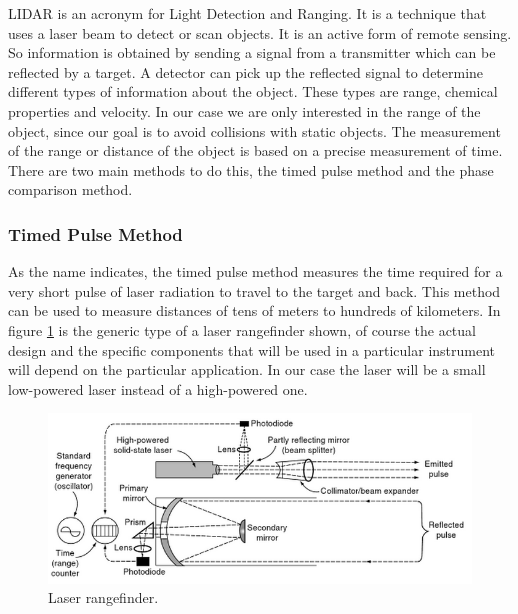 \documentclass{article}
\begin{document}
LIDAR is an acronym for Light Detection and Ranging. It is a technique that uses a laser beam to detect or scan objects. It is an active form of remote sensing. So information is obtained by sending a signal from a transmitter which can be reflected by a target. A detector can pick up the reflected signal to determine different types of information about the object. These types are range, chemical properties and velocity.
In our case we are only interested in the range of the object, since our goal is to avoid collisions with static objects. The measurement of the range or distance of the object is based on a precise measurement of time. There are two main methods to do this, the timed pulse method and the phase comparison method.


\subsubsection{Timed Pulse Method}

As the name indicates, the timed pulse method measures the time required for a very short pulse of laser radiation to travel to the target and back. This method can be used to measure distances of tens of meters to hundreds of kilometers. In figure \ref{lidar1} is the generic type of a laser rangefinder shown, of course the actual design and the specific components that will be used in a particular instrument will depend on the particular application. In our case the laser will be a small low-powered laser instead of a high-powered one.

\begin{figure}[H]
	\centering
	\includegraphics[scale=0.8]{figures/TimedPulse}
	\caption{Laser rangefinder. }
	\label{lidar1}
\end{figure}
\end{document}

| Task directions |
Leaving out the pictures, restate each line of the listing above verbatim, from the opening line to the line bearing "LIDAR is an", inclusive, and no more.

| Answer space |
 \documentclass{article}
\begin{document}
LIDAR is an acronym for Light Detection and Ranging. It is a technique that uses a laser beam to detect or scan objects. It is an active form of remote sensing. So information is obtained by sending a signal from a transmitter which can be reflected by a target. A detector can pick up the reflected signal to determine different types of information about the object. These types are range, chemical properties and velocity.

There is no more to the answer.